Sechster Prapâṭhaka.

[153] Der ganze Prapâṭhaka bildet ein zusammenhängendes Ganze, in welchem Çvetaketu von seinem Vater Uddâlaka über das Seiende und seine Entfaltung zur Welt belehrt wird. Zwar scheiden sich äusserlich die beiden Abschnitte 1-7 und 8-16 voneinander durch die Verdopplung der Schlussworte 7,6 und den neuen Anfang 8,1: Indes ist diese Trennung rein äusserlich und wohl nur (vielleicht hinterher) durch den Wunsch veranlasst, den längern Abschnitt für das Studium in zwei annähernd gleiche Lernpensa zu zerlegen.
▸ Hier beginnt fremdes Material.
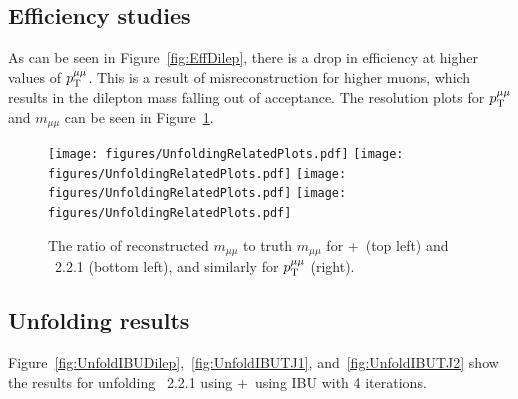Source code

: \subsection{Efficiency studies}

As can be seen in Figure~\ref{fig:EffDilep}, there is a drop in efficiency at higher values of $p_\mathrm{T}^{\mu\mu}$. This is a result of \pt misreconstruction for higher \pt muons, which results in the dilepton mass falling out of acceptance.
The resolution plots for $p_\mathrm{T}^{\mu\mu}$ and $m_{\mu\mu}$ can be seen in Figure~\ref{fig:Resmll}.

\begin{figure}
  \centering
  \texttt{[image: figures/UnfoldingRelatedPlots.pdf]}
  \texttt{[image: figures/UnfoldingRelatedPlots.pdf]}
  \texttt{[image: figures/UnfoldingRelatedPlots.pdf]}
  \texttt{[image: figures/UnfoldingRelatedPlots.pdf]}
  \caption{The ratio of reconstructed $m_{\mu\mu}$ to truth $m_{\mu\mu}$ for \powheg+\pythia~(top left) and \sherpa~2.2.1 (bottom left), and similarly for $p_\mathrm{T}^{\mu\mu}$ (right).}
  \label{fig:Resmll}
\end{figure}

\subsection{Unfolding results}
Figure~\ref{fig:UnfoldIBUDilep},~\ref{fig:UnfoldIBUTJ1}, and~\ref{fig:UnfoldIBUTJ2} show the results for unfolding \sherpa~2.2.1 using \powheg+\pythia~using IBU with 4 iterations.

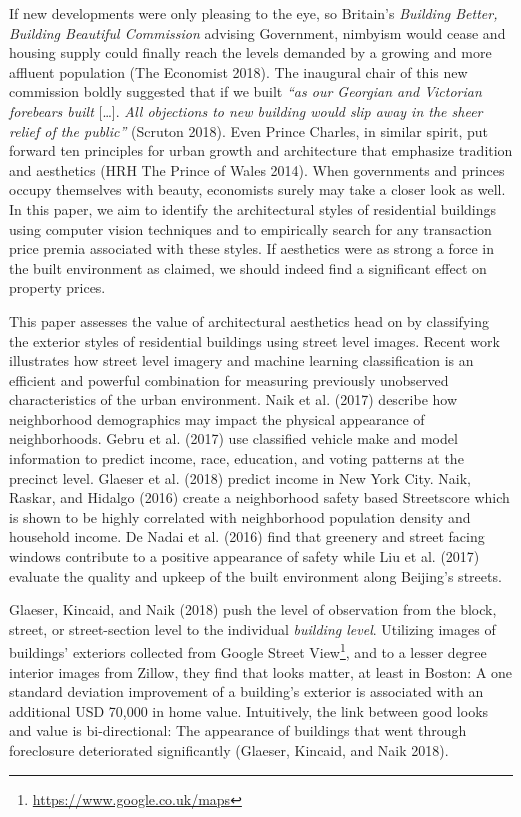 \documentclass[]{article}
\let\rmarkdownfootnote\footnote%
\def\footnote{\protect\rmarkdownfootnote}
\begin{document}
If new developments were only pleasing to the eye, so Britain's
\emph{Building Better, Building Beautiful Commission} advising
Government, nimbyism would cease and housing supply could finally reach
the levels demanded by a growing and more affluent population (The
Economist 2018). The inaugural chair of this new commission boldly
suggested that if we built \emph{``as our Georgian and Victorian
forebears built} {[}\ldots{}{]}. \emph{All objections to new building
would slip away in the sheer relief of the public''} (Scruton 2018).
Even Prince Charles, in similar spirit, put forward ten principles for
urban growth and architecture that emphasize tradition and aesthetics
(HRH The Prince of Wales 2014). When governments and princes occupy
themselves with beauty, economists surely may take a closer look as
well. In this paper, we aim to identify the architectural styles of
residential buildings using computer vision techniques and to
empirically search for any transaction price premia associated with
these styles. If aesthetics were as strong a force in the built
environment as claimed, we should indeed find a significant effect on
property prices.

This paper assesses the value of architectural aesthetics head on by
classifying the exterior styles of residential buildings using street
level images. Recent work illustrates how street level imagery and
machine learning classification is an efficient and powerful combination
for measuring previously unobserved characteristics of the urban
environment. Naik et al. (2017) describe how neighborhood demographics
may impact the physical appearance of neighborhoods. Gebru et al. (2017)
use classified vehicle make and model information to predict income,
race, education, and voting patterns at the precinct level. Glaeser et
al. (2018) predict income in New York City. Naik, Raskar, and Hidalgo
(2016) create a neighborhood safety based Streetscore which is shown to
be highly correlated with neighborhood population density and household
income. De Nadai et al. (2016) find that greenery and street facing
windows contribute to a positive appearance of safety while Liu et al.
(2017) evaluate the quality and upkeep of the built environment along
Beijing's streets.

Glaeser, Kincaid, and Naik (2018) push the level of observation from the
block, street, or street-section level to the individual
\emph{building level}. Utilizing images of buildings' exteriors
collected from Google Street
View\footnote{\href{https://www.google.co.uk/maps}{https://www.google.co.uk/maps}},
and to a lesser degree interior images from Zillow, they find that looks
matter, at least in Boston: A one standard deviation improvement of a
building's exterior is associated with an additional USD 70,000 in home
value. Intuitively, the link between good looks and value is
bi-directional: The appearance of buildings that went through
foreclosure deteriorated significantly (Glaeser, Kincaid, and Naik
2018).
\end{document}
Innerlich gehören beide Teile eng zusammen, indem nicht nur im zweiten Teile auf den ersten Rückbeziehung genommen wird (8,6 tad uktam purastâd eva bhavati, vgl. 4,7 fg)., sondern auch der Refrain, mit dem 8. 9. 10. 11. 12. 13. 14. 15. 16. schliessen, wie wir zeigen werden, eine blosse Zusammenfassung der Grundgedanken von 1-7 ist. – Noch ist vorweg zu bemerken, dass die hier vorliegende Situation des aus der zwölfjährigen Lehrzeit zurückkehrenden und sodann von seinem Vater Uddâlaka über die tiefsten Geheimnisse des Seins belehrten Çvetaketu in keiner Weise vereinbar ist mit der Rolle, welche beide Chând. 5,3,1 fg. (oben S. 140) spielen. Nimmt man dazu die vielfachen andern Widersprüche über diese Personen (z.B. Bṛih. 6,3,7. 6,5,3, wo Yâjñavalkya ein Schüler des Uddâlaka ist, und Bṛih. 3,7, vgl. 3,9,27, wo auch Uddâlaka von Yâjñavalkya zum Schweigen gebracht wird; oder Bṛih. 4,6,2, wo Uddâlakâyana Schüler des Jâbâlâyana ist, während Bṛih. 6,3,8-12 Satyakâma erst im fünften Gliede[153] nach Uddâlaka folgt), so wird es wahr scheinlich, dass man aus der Vorzeit nicht sowohl feste Traditionen als vielmehr nur berühmte Namen besass, denen man die neu aufkommenden Lehren zuschrieb, ohne um die daraus sich ergebenden Widersprüche sehr besorgt zu sein.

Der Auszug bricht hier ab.